You there! Reader! Be honest: How many tabs do you have open right now? Is your tab bar an unsalvageable mess with so many tabs you can barely read them? Soon, desktop Chrome might have a solution for you: automatically created tab groups, thanks to the power of AI.
Google’s latest blog post details the new AI feature in Chrome 121, one of which will “organize similar tabs” by scanning your tab bar and automatically create smartly named tab groups. The tab menu in Chrome will soon be tabbed itself, with “All tabs” showing the usual list of tabs and a second “Organize tabs” section with a button that will automatically group your tabs. Google says you’ll be able to right-click on your tabs and hit “organize,” too.

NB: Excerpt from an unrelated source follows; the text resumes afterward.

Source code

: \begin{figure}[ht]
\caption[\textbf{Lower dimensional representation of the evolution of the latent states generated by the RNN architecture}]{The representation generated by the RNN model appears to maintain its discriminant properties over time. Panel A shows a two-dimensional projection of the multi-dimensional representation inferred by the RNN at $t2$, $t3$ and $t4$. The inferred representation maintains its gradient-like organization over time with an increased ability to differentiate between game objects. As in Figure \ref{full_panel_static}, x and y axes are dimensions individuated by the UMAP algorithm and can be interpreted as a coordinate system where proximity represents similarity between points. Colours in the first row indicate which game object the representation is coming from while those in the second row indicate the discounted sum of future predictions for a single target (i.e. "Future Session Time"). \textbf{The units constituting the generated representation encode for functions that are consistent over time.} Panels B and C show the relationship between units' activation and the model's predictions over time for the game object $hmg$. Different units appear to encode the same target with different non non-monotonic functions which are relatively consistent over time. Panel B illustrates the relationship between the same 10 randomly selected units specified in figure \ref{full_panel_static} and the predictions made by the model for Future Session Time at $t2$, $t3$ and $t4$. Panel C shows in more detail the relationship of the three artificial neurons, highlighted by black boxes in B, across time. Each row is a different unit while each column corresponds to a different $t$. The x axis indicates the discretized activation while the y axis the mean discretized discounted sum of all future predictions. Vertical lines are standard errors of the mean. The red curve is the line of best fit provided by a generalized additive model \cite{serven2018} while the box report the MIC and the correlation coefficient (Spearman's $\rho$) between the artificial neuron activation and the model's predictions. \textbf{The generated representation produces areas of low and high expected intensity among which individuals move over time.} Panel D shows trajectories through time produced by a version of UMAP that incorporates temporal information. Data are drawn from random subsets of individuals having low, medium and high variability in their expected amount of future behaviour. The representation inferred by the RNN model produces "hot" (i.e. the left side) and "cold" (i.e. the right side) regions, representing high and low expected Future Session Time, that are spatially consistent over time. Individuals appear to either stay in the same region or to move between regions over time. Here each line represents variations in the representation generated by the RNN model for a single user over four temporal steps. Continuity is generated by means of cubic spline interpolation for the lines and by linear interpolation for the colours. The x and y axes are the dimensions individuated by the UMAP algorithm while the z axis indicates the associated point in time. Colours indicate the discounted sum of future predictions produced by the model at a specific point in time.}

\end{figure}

The example gif grabs a bunch of Pixel 8 tabs, gives them a colored tab group, and names them “Google Pixel,” complete with an emoji in the name. Tab groups became a part of Chrome in 2020, and if you’ve never tried them, they’re pretty useful. All the tab groups take on a colored highlight across your grouped tabs, and clicking on the tab group name will collapse the group.
As detailed by Bloomberg, Google is in the era of mandatory AI features. Just like during the Google+ push when every single Google product needed a social feature, the wording from Bloomberg is that Google issued “a directive that all of its most important products—those with more than a billion users—must incorporate generative AI within months.” Most of Google’s AI features feel like exactly what they are: someone doing the bare minimum to meet a requirement set by their manager. Automatic tab groups seem useful, though. I like tab groups if I force myself to try them, but never think to use them until it’s too late and a thousand tabs are open. When my tab bar is already messy, trying to organize everything feels like a waste of time. In the middle of a heavy browsing session, having a computer whip everything into basic categories sounds very useful.
The two other features in Google’s blog post are less exciting. One will automatically make a wallpaper for the New Tab Page by using AI. The other is called “Help me write” and will put a writing assistant directly into some web input boxes. While the wallpaper generator and tab organizer should be out today, the writing assistant will be out “in next month’s Chrome release.”